-- SUPPLIED DATA --
------------------------
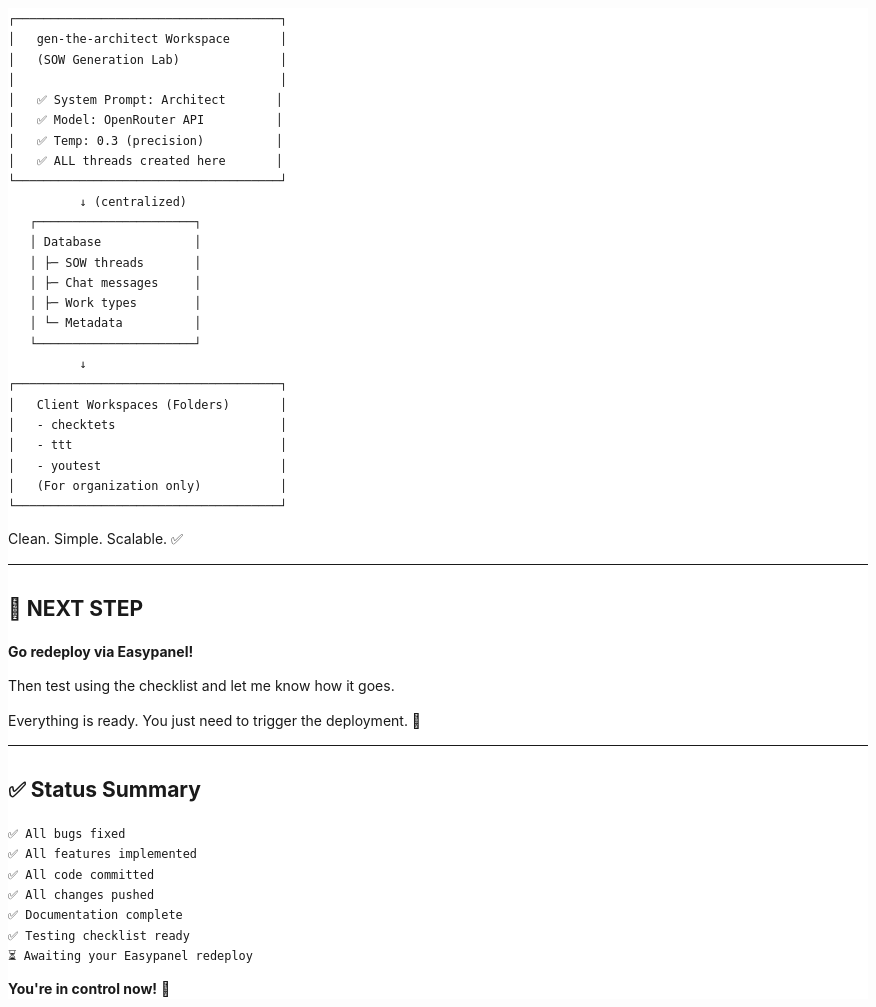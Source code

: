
 ```
┌─────────────────────────────────────┐
│   gen-the-architect Workspace       │
│   (SOW Generation Lab)              │
│                                     │
│   ✅ System Prompt: Architect       │
│   ✅ Model: OpenRouter API          │
│   ✅ Temp: 0.3 (precision)          │
│   ✅ ALL threads created here       │
└─────────────────────────────────────┘
          ↓ (centralized)
   ┌──────────────────────┐
   │ Database             │
   │ ├─ SOW threads       │
   │ ├─ Chat messages     │
   │ ├─ Work types        │
   │ └─ Metadata          │
   └──────────────────────┘
          ↓
┌─────────────────────────────────────┐
│   Client Workspaces (Folders)       │
│   - checktets                       │
│   - ttt                             │
│   - youtest                         │
│   (For organization only)           │
└─────────────────────────────────────┘
```

Clean. Simple. Scalable. ✅

---

## 🚀 NEXT STEP

**Go redeploy via Easypanel!**

Then test using the checklist and let me know how it goes. 

Everything is ready. You just need to trigger the deployment. 🎉

---

## ✅ Status Summary

```
✅ All bugs fixed
✅ All features implemented
✅ All code committed
✅ All changes pushed
✅ Documentation complete
✅ Testing checklist ready
⏳ Awaiting your Easypanel redeploy
```

**You're in control now!** 🚀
------------------------
-- YOUR ASSIGNMENT --
What is wanted is the listing, written out exactly, with each picture removed.

-- ANSWER SPACE --
Source code

:
 ```
┌─────────────────────────────────────┐
│   gen-the-architect Workspace       │
│   (SOW Generation Lab)              │
│                                     │
│   ✅ System Prompt: Architect       │
│   ✅ Model: OpenRouter API          │
│   ✅ Temp: 0.3 (precision)          │
│   ✅ ALL threads created here       │
└─────────────────────────────────────┘
          ↓ (centralized)
   ┌──────────────────────┐
   │ Database             │
   │ ├─ SOW threads       │
   │ ├─ Chat messages     │
   │ ├─ Work types        │
   │ └─ Metadata          │
   └──────────────────────┘
          ↓
┌─────────────────────────────────────┐
│   Client Workspaces (Folders)       │
│   - checktets                       │
│   - ttt                             │
│   - youtest                         │
│   (For organization only)           │
└─────────────────────────────────────┘
```

Clean. Simple. Scalable. ✅

---

## 🚀 NEXT STEP

**Go redeploy via Easypanel!**

Then test using the checklist and let me know how it goes. 

Everything is ready. You just need to trigger the deployment. 🎉

---

## ✅ Status Summary

```
✅ All bugs fixed
✅ All features implemented
✅ All code committed
✅ All changes pushed
✅ Documentation complete
✅ Testing checklist ready
⏳ Awaiting your Easypanel redeploy
```

**You're in control now!** 🚀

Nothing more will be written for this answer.